**TASK:** Leave the pictures out and print every record below exactly as it stands.

Items listed in a dataset
═══

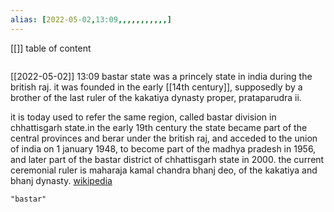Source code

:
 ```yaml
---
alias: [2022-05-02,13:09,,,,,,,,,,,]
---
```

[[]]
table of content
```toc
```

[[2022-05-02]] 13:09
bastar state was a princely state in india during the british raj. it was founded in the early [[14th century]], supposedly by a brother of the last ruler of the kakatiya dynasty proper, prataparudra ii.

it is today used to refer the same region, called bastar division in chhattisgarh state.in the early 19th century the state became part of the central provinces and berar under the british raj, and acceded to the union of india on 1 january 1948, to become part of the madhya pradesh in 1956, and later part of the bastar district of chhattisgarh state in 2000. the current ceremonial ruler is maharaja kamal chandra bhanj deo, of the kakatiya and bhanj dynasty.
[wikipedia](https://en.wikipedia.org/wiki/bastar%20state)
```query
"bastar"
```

═══

**REPLY TO THE EXERCISE:**
Source code

:
 ```yaml
---
alias: [2022-05-02,13:09,,,,,,,,,,,]
---
```

[[]]
table of content
```toc
```

[[2022-05-02]] 13:09
bastar state was a princely state in india during the british raj. it was founded in the early [[14th century]], supposedly by a brother of the last ruler of the kakatiya dynasty proper, prataparudra ii.

it is today used to refer the same region, called bastar division in chhattisgarh state.in the early 19th century the state became part of the central provinces and berar under the british raj, and acceded to the union of india on 1 january 1948, to become part of the madhya pradesh in 1956, and later part of the bastar district of chhattisgarh state in 2000. the current ceremonial ruler is maharaja kamal chandra bhanj deo, of the kakatiya and bhanj dynasty.
[wikipedia](https://en.wikipedia.org/wiki/bastar%20state)
```query
"bastar"
```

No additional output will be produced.